(Work task): Report back each line of the records that contains the string "right".

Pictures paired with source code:
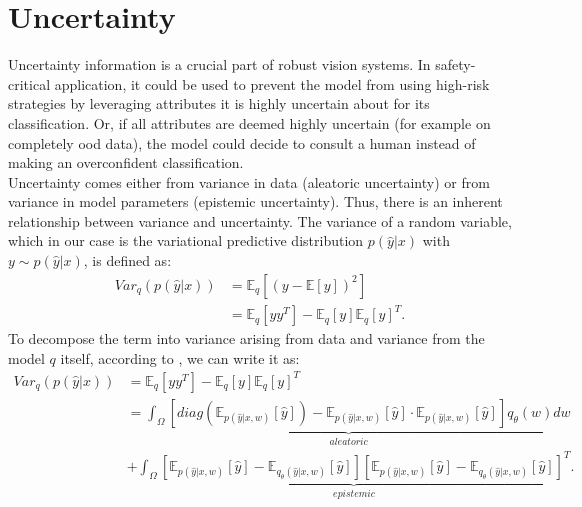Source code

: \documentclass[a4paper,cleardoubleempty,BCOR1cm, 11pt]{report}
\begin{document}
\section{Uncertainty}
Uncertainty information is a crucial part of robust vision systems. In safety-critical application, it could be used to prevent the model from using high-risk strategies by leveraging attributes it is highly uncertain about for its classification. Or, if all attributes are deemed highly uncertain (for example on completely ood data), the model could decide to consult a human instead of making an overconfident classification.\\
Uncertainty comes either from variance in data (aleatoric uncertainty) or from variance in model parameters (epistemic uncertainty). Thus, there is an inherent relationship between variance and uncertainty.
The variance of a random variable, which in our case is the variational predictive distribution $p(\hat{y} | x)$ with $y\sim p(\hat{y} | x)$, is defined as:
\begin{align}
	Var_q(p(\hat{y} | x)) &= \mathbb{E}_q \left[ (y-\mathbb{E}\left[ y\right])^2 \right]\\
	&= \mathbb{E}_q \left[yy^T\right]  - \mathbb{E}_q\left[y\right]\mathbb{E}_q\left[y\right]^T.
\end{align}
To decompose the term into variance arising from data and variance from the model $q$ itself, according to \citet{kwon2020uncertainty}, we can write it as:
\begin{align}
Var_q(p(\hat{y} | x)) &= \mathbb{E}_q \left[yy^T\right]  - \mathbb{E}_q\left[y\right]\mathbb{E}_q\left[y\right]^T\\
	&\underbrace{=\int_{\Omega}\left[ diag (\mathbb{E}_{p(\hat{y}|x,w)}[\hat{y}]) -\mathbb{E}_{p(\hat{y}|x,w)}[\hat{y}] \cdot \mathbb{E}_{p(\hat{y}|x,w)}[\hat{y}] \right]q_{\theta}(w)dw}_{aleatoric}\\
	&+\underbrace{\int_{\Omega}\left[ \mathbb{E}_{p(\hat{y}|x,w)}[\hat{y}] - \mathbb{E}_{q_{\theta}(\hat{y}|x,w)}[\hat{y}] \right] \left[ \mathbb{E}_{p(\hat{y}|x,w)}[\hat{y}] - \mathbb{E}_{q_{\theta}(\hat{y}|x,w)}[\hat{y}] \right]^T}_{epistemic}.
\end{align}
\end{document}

...

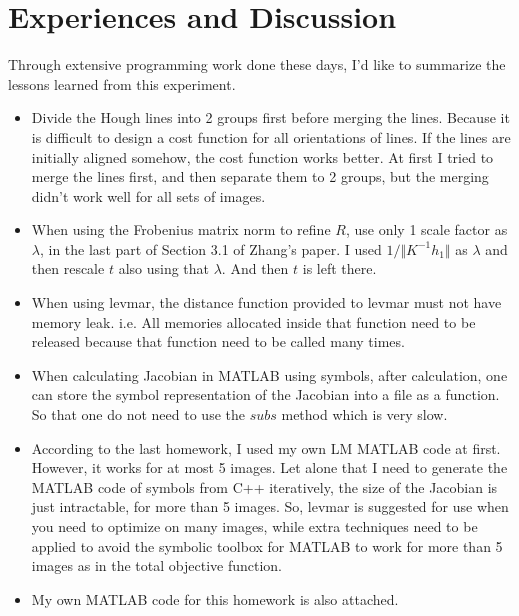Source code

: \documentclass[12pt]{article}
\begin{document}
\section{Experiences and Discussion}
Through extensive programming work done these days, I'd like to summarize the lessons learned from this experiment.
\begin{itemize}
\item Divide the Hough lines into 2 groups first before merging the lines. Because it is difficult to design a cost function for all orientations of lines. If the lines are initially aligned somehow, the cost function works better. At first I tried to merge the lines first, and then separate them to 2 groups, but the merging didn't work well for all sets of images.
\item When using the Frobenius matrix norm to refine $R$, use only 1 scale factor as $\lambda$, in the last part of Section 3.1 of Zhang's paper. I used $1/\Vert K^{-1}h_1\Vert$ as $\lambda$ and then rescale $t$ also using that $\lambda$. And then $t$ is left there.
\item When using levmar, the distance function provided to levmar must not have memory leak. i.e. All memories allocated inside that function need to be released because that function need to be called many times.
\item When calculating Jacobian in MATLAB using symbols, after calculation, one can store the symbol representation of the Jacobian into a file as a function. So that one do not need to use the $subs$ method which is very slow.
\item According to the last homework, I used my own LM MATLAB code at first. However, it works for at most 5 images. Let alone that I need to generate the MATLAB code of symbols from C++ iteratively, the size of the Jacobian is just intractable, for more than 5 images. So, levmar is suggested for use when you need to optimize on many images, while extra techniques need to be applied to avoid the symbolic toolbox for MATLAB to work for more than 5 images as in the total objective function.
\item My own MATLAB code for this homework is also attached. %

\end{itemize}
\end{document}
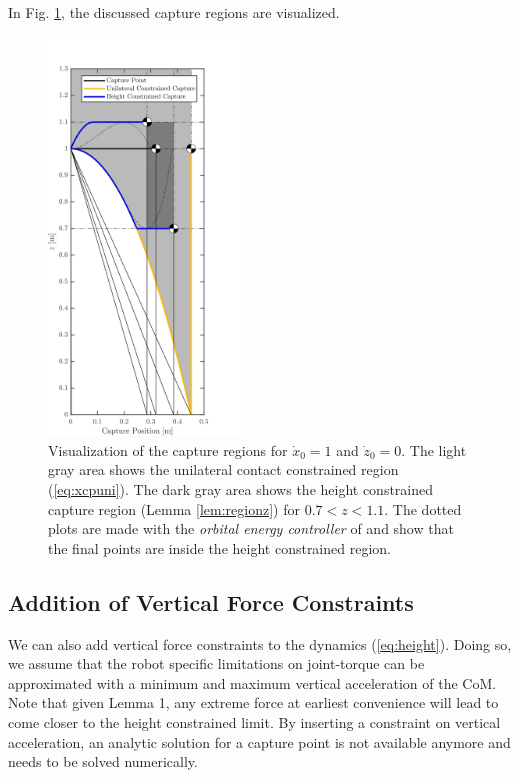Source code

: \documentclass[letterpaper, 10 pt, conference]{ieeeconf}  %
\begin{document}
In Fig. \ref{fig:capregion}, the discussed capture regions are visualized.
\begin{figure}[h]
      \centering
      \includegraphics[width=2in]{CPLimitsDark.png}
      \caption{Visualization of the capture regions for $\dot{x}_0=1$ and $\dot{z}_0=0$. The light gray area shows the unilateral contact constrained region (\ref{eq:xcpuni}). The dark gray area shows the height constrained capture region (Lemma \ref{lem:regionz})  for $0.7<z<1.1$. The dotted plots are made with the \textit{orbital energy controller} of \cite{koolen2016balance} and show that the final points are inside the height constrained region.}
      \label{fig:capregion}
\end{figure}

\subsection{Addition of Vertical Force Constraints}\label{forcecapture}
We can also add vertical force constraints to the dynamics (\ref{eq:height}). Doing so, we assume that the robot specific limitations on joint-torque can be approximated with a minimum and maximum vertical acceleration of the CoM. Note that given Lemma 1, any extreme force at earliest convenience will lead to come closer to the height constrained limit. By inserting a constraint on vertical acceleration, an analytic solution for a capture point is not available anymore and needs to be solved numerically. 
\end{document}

(Response area):
	Var_q(p(\hat{y} | x)) &= \mathbb{E}_q \left[ (y-\mathbb{E}\left[ y\right])^2 \right]\\
	&= \mathbb{E}_q \left[yy^T\right]  - \mathbb{E}_q\left[y\right]\mathbb{E}_q\left[y\right]^T.
Var_q(p(\hat{y} | x)) &= \mathbb{E}_q \left[yy^T\right]  - \mathbb{E}_q\left[y\right]\mathbb{E}_q\left[y\right]^T\\
	&\underbrace{=\int_{\Omega}\left[ diag (\mathbb{E}_{p(\hat{y}|x,w)}[\hat{y}]) -\mathbb{E}_{p(\hat{y}|x,w)}[\hat{y}] \cdot \mathbb{E}_{p(\hat{y}|x,w)}[\hat{y}] \right]q_{\theta}(w)dw}_{aleatoric}\\
	&+\underbrace{\int_{\Omega}\left[ \mathbb{E}_{p(\hat{y}|x,w)}[\hat{y}] - \mathbb{E}_{q_{\theta}(\hat{y}|x,w)}[\hat{y}] \right] \left[ \mathbb{E}_{p(\hat{y}|x,w)}[\hat{y}] - \mathbb{E}_{q_{\theta}(\hat{y}|x,w)}[\hat{y}] \right]^T}_{epistemic}.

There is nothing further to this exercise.